The International Celestial Reference Frame (ICRF)
The International Earth Rotation and Reference Systems Service (IERS) was created in 1988 to establish and maintain a Celestial Reference Frame, the ICRF. The ICRF is defined by the position of significant celestial objects. Perhaps the most important of these are the so called radio-loud quasars. These are super massive black holes at the centre of galaxies that radiate huge amounts of energy. A quasar typically emits radiation with a unique signature - a pattern across the radiation spectrum. These quasars, despite all the movement, appear as fixed points in the sky and thus as fixed reference points in the ICRF.
The International Terrestrial Reference Frame (ITRF)
The IERS also maintains the International Terrestrial Reference Frame, the ITRF. The ITRF is based on three axes, X, Y and Z with the origin placed at the Earth's centre of mass. The Z axis points up following the axis of the Earth's rotation (through the North Pole). The X axis passes through the point at the intersection of the International Reference Meridian (lying about 100m to the west of the original Greenwich Mean Meridian) and the Equator. The Y axis is orthogonal to both of them. The ITRF rotates with and as the Earth rotates across a day.

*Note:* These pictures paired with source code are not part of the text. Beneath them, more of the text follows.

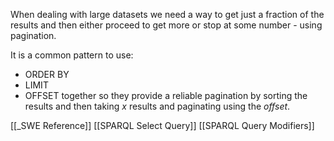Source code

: When dealing with large datasets we need a way to get just a fraction of the results and then either proceed to get more or stop at some number - using pagination.

It is a common pattern to use:
- ORDER BY
- LIMIT
- OFFSET
together so they provide a reliable pagination by sorting the results and then taking *x* results and paginating using the *offset*.

[[_SWE Reference]]
[[SPARQL Select Query]]
[[SPARQL Query Modifiers]]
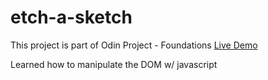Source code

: # etch-a-sketch
This project is part of Odin Project - Foundations 
[Live Demo](https://benjaminshh.github.io/etch-a-sketch/)

Learned how to manipulate the DOM w/ javascript
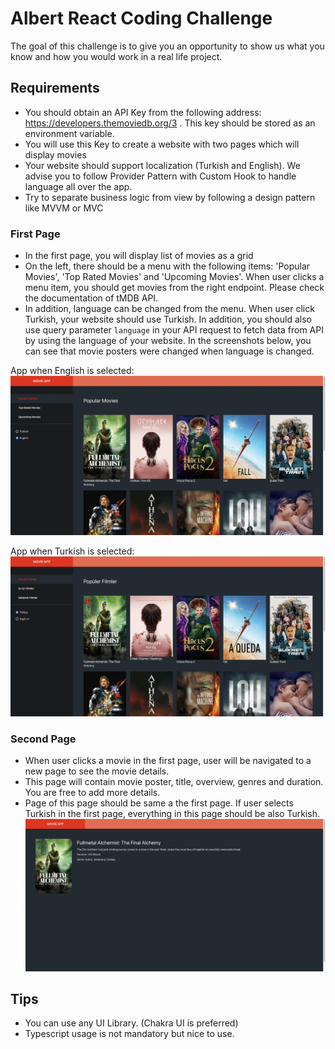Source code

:# Albert React Coding Challenge
The goal of this challenge is to give you an opportunity to show us what you know and how you would work in a real life project.

## Requirements
* You should obtain an API Key from the following address: https://developers.themoviedb.org/3 . This key should be stored as an environment variable.
* You will use this Key to create a website with two pages which will display movies
* Your website should support localization (Turkish and English). We advise you to follow Provider Pattern with Custom Hook to handle language all over the app.
* Try to separate business logic from view by following a design pattern like MVVM or MVC

### First Page
* In the first page, you will display list of movies as a grid
* On the left, there should be a menu with the following items: 'Popular Movies', 'Top Rated Movies' and 'Upcoming Movies'. When user clicks a menu item, you should get movies from the right endpoint. Please check the documentation of tMDB API.
* In addition, language can be changed from the menu. When user click Turkish, your website should use Turkish. In addition, you should also use query parameter `language` in your API request to fetch data from API by using the language of your website. In the screenshots below, you can see that movie posters were changed when language is changed.

App when English is selected:
![First Page](./screenshot-1.png "First Page")

App when Turkish is selected:
![First Page](./screenshot-3.png "First Page")

### Second Page
* When user clicks a movie in the first page, user will be navigated to a new page to see the movie details.
* This page will contain movie poster, title, overview, genres and duration. You are free to add more details.
* Page of this page should be same a the first page. If user selects Turkish in the first page, everything in this page should be also Turkish.
![Second Page](./screenshot-2.png "Second Page")

## Tips
* You can use any UI Library. (Chakra UI is preferred)
* Typescript usage is not mandatory but nice to use.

The relationship between the ICRF and ITRF is defined by Earth Observation Parameters (EOP).
The Earth is not a perfect sphere. It's radius is bigger at the equator than it is at the poles. It also has lumpy gravity. If you ran an altimeter over Earth and plotted out all the points of equal gravity, the picture would look a bit like a potato. That said, a position in X, Y and Z coordinates can be converted to geographical coordinates (Longitude, Latitude and Height) using a geocentric datum.
Given that Australia does move approximately 7 centimetres a year north north-east, it is important that Australia keeps track of where it is in the context of the ITRF. To this end Geoscience Australia maintains the geocentric datum GDA2020 and a suite of tools, models and resources as part of the Australian Geospatial Reference System.
Latitude, Longitude, Height
We usually talk about our position on the Earth as being defined by latitude, longitude and height (in the context of a geodetic datum like GDA2020). Finding where we are on Earth in terms of latitude, longitude and height has been made much simpler and more accurate thanks to Global Navigation Satellite Systems (GNSS).